Saved data entries:
------
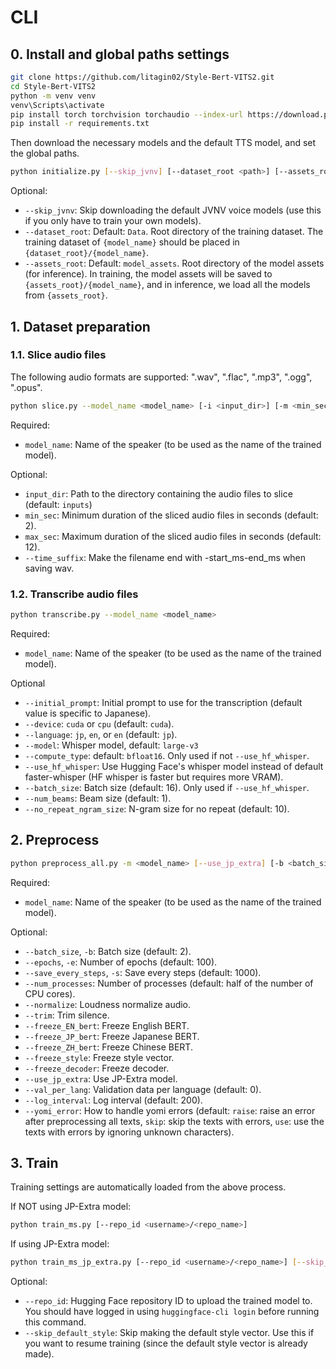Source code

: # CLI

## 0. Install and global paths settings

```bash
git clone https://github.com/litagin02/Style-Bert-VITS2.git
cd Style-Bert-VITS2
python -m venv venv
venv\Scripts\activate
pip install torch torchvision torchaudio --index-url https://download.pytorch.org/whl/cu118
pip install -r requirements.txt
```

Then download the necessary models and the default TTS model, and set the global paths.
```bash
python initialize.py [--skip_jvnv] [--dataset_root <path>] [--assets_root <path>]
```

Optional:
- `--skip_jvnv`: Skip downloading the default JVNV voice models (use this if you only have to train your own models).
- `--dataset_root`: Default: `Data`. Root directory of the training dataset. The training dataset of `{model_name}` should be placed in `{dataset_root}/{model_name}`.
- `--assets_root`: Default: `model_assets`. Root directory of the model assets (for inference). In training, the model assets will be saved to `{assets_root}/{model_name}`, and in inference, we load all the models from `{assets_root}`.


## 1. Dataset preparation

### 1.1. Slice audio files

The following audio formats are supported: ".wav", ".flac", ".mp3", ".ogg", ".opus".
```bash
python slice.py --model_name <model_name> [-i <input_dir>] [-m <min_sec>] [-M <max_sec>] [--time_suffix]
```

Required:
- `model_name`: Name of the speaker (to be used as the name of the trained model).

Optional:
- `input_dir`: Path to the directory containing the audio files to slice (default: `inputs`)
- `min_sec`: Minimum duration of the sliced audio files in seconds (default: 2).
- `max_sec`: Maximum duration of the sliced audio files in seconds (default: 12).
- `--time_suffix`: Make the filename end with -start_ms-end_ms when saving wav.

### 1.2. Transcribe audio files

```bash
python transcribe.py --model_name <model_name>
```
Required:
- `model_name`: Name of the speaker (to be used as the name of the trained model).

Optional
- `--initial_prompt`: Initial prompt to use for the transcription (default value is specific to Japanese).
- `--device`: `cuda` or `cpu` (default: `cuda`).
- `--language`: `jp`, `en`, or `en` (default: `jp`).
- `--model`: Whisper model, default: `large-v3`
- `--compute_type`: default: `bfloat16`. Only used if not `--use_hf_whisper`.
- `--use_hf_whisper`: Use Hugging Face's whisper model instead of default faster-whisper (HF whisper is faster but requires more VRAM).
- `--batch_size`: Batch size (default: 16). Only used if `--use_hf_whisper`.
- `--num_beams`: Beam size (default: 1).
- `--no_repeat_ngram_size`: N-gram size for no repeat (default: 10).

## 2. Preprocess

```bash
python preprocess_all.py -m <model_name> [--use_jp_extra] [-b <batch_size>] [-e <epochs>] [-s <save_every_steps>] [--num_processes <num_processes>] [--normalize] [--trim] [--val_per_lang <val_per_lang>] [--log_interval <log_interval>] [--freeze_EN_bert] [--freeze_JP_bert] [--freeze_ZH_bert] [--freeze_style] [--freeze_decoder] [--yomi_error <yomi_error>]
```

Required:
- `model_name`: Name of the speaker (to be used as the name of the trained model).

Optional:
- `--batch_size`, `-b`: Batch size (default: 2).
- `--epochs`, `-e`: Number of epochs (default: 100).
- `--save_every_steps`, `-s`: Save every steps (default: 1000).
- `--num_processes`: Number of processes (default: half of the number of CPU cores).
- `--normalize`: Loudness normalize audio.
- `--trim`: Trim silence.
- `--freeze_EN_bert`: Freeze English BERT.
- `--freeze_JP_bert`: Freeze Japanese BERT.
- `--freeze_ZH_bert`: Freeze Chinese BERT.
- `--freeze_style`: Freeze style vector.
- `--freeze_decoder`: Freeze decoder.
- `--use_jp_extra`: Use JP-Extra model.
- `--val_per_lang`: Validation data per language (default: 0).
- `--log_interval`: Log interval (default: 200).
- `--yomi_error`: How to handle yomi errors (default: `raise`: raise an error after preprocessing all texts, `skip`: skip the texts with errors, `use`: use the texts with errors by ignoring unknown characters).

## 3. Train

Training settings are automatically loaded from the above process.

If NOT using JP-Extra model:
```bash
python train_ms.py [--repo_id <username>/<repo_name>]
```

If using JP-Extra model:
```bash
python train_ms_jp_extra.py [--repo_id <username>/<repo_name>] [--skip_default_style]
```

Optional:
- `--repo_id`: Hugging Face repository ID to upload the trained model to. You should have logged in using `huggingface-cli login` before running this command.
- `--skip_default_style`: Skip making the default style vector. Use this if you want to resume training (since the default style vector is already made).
------
■ **Your instructions**
Would you copy every line of the entries in which "vector" appears?

■ **Response below**
- `--freeze_style`: Freeze style vector.
- `--skip_default_style`: Skip making the default style vector. Use this if you want to resume training (since the default style vector is already made).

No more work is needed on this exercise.